During recent bouts of market turmoil, investors have bypassed gold in their hunt for havens, choosing instead the greenback, yen or Treasurys.

Share story

Investors have grown immune to the economic and geopolitical risks that typically have driven demand for gold.

That’s how Richard Hayes, the chief executive officer of Australia’s Perth Mint, summed up the reason behind bullion’s slump to a 19-month low despite tensions between the U.S. and China and the collapse of the Turkish lira that roiled markets. The World Gold Council said this month that demand for the metal in the first half of the year was the weakest in almost a decade.

Gold has slid about 13 percent from this year’s high in the spot market as the dollar strengthened and robust U.S. economic growth bolstered the case for the Federal Reserve to keep raising borrowing costs.
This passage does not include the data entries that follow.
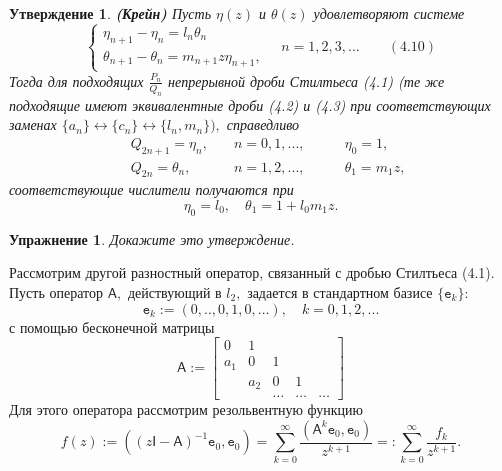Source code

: \documentclass[12pt,a4paper]{article}
\theoremstyle{plain}   \newtheorem{Pro}{Задача}
\newtheorem{Sta}{Утверждение}
\newtheorem{Exe}{Упражнение}
\begin{document}
\begin{Sta}
{\bfseries (Крейн)}
Пусть
$ \eta (z) $
и
$ \theta (z) $
удовлетворяют системе
\begin{equation*}
  \begin{cases}
    \eta _{n+1}-\eta _n =l_n \theta _n \\
	\theta _{n+1}-\theta _n =m_{n+1}z\eta_{n+1},
  \end{cases}
  \quad n=1,2,3,... \qquad (4.10)
\end{equation*}
Тогда для подходящих
$ \frac{P_n}{Q_n} $
непрерывной дроби Стилтьеса (4.1)
(те же подходящие имеют эквивалентные дроби (4.2) и (4.3)
при соответствующих заменах
$ \{ a_n \} \leftrightarrow \{ c_n \} \leftrightarrow \{ l_n , m_n \} ), $
справедливо
\begin{align*}
  \; & Q_{2n+1}=\eta _n , \quad & n=0,1,...,
  \quad \quad & \eta _0 =1, \\
  \; & Q_{2n}=\theta _n , \quad & n=1,2,...,
  \quad \quad & \theta _1 =m_1 z ,
\end{align*}
соответствующие числители получаются при
$$
  \eta _0 =l_0 , \quad \theta _1 =1+l_0 m_1 z .
$$
\end{Sta}
\begin{Exe}
Докажите это утверждение.
\end{Exe}
Рассмотрим другой разностный оператор, связанный с дробью
Стилтьеса (4.1). Пусть оператор
$ \mathsf{A} , $
действующий в
$ l_2 , $
задается в стандартном базисе
$ \{ \mathtt{e}_k \} : $
$$
  \mathtt{e}_k := (0,..,0,1,0,...), \quad k=0,1,2,...
$$
с помощью бесконечной матрицы
\begin{equation*}
  \mathsf{A}:=
    \begin{bmatrix}
	  0 & 1 & \; & \; & \; \\
	  a_1 & 0 & 1 & \; & \; \\
	  \; & a_2 & 0 & 1 \\
	  \; & \; & \dots & \dots & \dots
	\end{bmatrix}
\end{equation*}
Для этого оператора рассмотрим резольвентную функцию
\begin{equation*}
  f(z):=((z\mathsf{I}-\mathsf{A})^{-1}\mathtt{e}_0 ,\mathtt{e}_0 )
  =\sum _{k=0}^{\infty}\frac{(\mathsf{A}^k \mathtt{e}_0 ,
  \mathtt{e}_0 )}{z^{k+1}}=: \sum _{k=0}^{\infty}
  \frac{f_k}{z^{k+1}}.
\end{equation*}
\end{document}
Even during recent market turmoil, investors have bypassed gold in their hunt for havens, choosing instead the greenback, yen or Treasurys.
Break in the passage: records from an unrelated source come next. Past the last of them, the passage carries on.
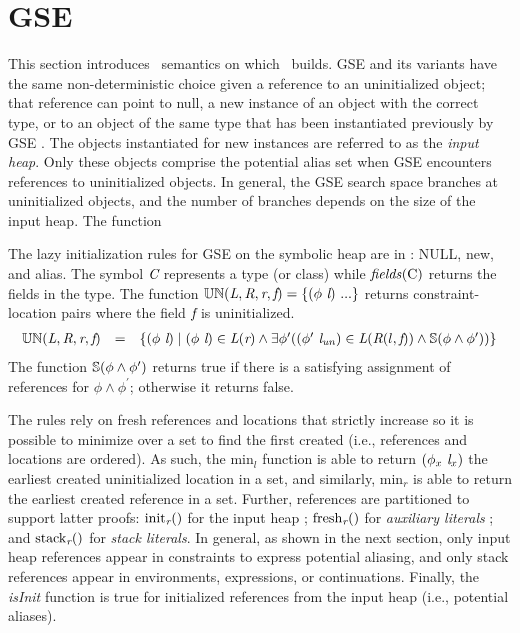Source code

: \section{GSE}
\label{app:gse}
This section introduces \gsetxt\ semantics on which \symtxt\ builds. GSE and its variants have the same non-deterministic choice given a reference to an uninitialized object; that reference can point to null, a new instance of an object with the correct type, or to an object of the same type that has been instantiated previously by GSE \cite{GSE03,KiasanKunit,Cadar:2008,Rosner:2015}. The objects instantiated for new instances are referred to as the \emph{input heap}. Only these objects comprise the potential alias set when GSE encounters references to uninitialized objects. In general, the GSE search space branches at uninitialized objects, and the number of branches depends on the size of the input heap. The function

The lazy initialization rules for GSE on the symbolic heap are in
: NULL, new, and alias.  The symbol $\emph{C}$ represents a type (or class) while $\mathit{fields}( \mathrm{C})$ returns the fields in the type. The function $\mathbb{UN}(\emph{L}, \emph{R}, \emph{r}, \emph{f}) =
\{(\phi\ \emph{l})\ ...\}$ returns constraint-location
pairs where the field $\emph{f}$ is uninitialized.
  \[
\begin{array}{rcl}
\mathbb{UN}(\cfgnt{L}, \cfgnt{R}, \cfgnt{r}, \cfgnt{f}) & = &\{ \lp\phi\ \cfgnt{l}\rp \mid \lp \phi\ \cfgnt{l}\rp  \in \cfgnt{L}\lp \cfgnt{r}\rp  \wedge \exists \phi^\prime \lp \lp \phi^\prime\ \cfgnt{l}_\mathit{un}\rp  \in \cfgnt{L}\lp \cfgnt{R}\lp l,\cfgnt{f}\rp\rp \wedge \mathbb{S}\lp \phi \wedge \phi^\prime \rp\rp\}\\
\end{array}
\]
The function $\mathbb{S}( \phi \wedge \phi^\prime )$ returns true
if there is a satisfying assignment of references for $\phi \wedge
\phi^\prime$; otherwise it returns false.


The rules rely on fresh references and locations that strictly increase so it is possible to minimize over a set to find the first created (i.e., references and locations are ordered). As such, the $\mathrm{min}_l$ function is able to return $(\phi_x\ \cfgnt{l}_x)$ the earliest created uninitialized location in a set, and similarly, $\mathrm{min}_r$ is able to return the earliest created reference in a set. Further, references are partitioned to support latter proofs: $\mathrm{init}_{\emph{r}}()$ for the input
  heap
  ; $\mathrm{fresh}_{\emph{r}}()$ for \emph{auxiliary
  literals}
  ; and $\mathrm{stack}_{\emph{r}}()$ for \emph{stack
    literals}.
  In general, as shown in the next section,
  only input heap references appear in constraints to express potential aliasing, and only stack references appear in environments, expressions, or continuations.  Finally, the \emph{isInit} function is true for initialized references from the input heap (i.e., potential aliases). 

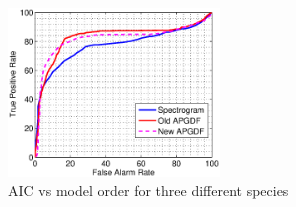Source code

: \documentclass[a4paper]{article}
\begin{document}
 \begin{figure}[!ht]
	\centering
	\includegraphics[width=0.5\textwidth,height=7 cm] {gd2_3.eps}
	\caption{AIC vs model order for three different species }   
	\label{fig:gd2_3}
\end{figure} 
 
 
 
 
\end{document}
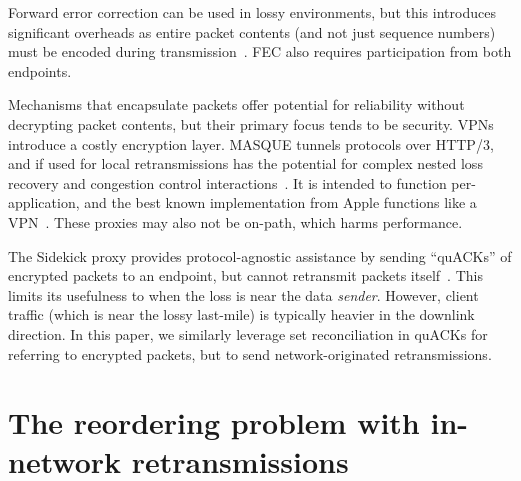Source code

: Forward error correction can be used in lossy environments, but this
introduces significant overheads as entire packet contents (and not just
sequence numbers) must be encoded during transmission~\cite
{rfc9265}. FEC also requires participation from both endpoints.

Mechanisms that encapsulate packets offer potential for reliability without
decrypting packet contents, but their primary focus tends to be security. VPNs
introduce a costly encryption layer. MASQUE tunnels protocols over HTTP/3, and
if used for local retransmissions has the potential for complex nested loss
recovery and congestion control interactions~\cite
{rfc9298,schinazi-masque-proxy-05,kramer2021masquepep}. It is intended to
function per-application, and the best known implementation from Apple
functions like a VPN~\cite{icloud-private-relay}. These proxies may also not be
on-path, which harms performance.

The Sidekick proxy provides protocol-agnostic assistance by sending
``quACKs'' of encrypted packets to an endpoint, but cannot retransmit
packets itself~\cite{yuan2024sidekick}. This limits its usefulness
to when the loss is near the data \textit{sender}.
However, client traffic (which is near the lossy last-mile) is typically heavier
in the downlink direction. In this paper, we similarly leverage set
reconciliation in quACKs for referring to encrypted packets,
but to send network-originated retransmissions.

\section{The reordering problem with in-network retransmissions}
\label{sec:packrat:problem}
“The world, to some degree, has been quite used to bad news,” said Hayes at the state-run mint that refines 15 percent of the world’s gold. “If you were to go back seven or eight years, any one of the trade wars, or what’s happening in the Middle East, or China, Brexit, the rise of the far left and far right, any one of those events would have been enough to make a fairly significant impact on volatility of prices of precious metals.”

Gold for immediate delivery was at $1,182.66 an ounce Friday in New York, on track for the sixth straight weekly loss, the longest stretch since December 2016. The metal touched $1,160.39 on Thursday, the lowest since January 2017.

A quick check of history shows the lack of demand for gold during turmoil this year isn’t unique.

“Gold has not tended to behave like a safe-haven asset in the past during times of stress when the dollar has appreciated at the same time,” Simona Gambarini, an economist at Capital Economics, said in a note to clients emailed Tuesday. “During the Asian crisis, investors fleeing developing countries did not seek the safety of gold either — instead they sought refuge in U.S. Treasurys and the dollar,” Gambarini wrote.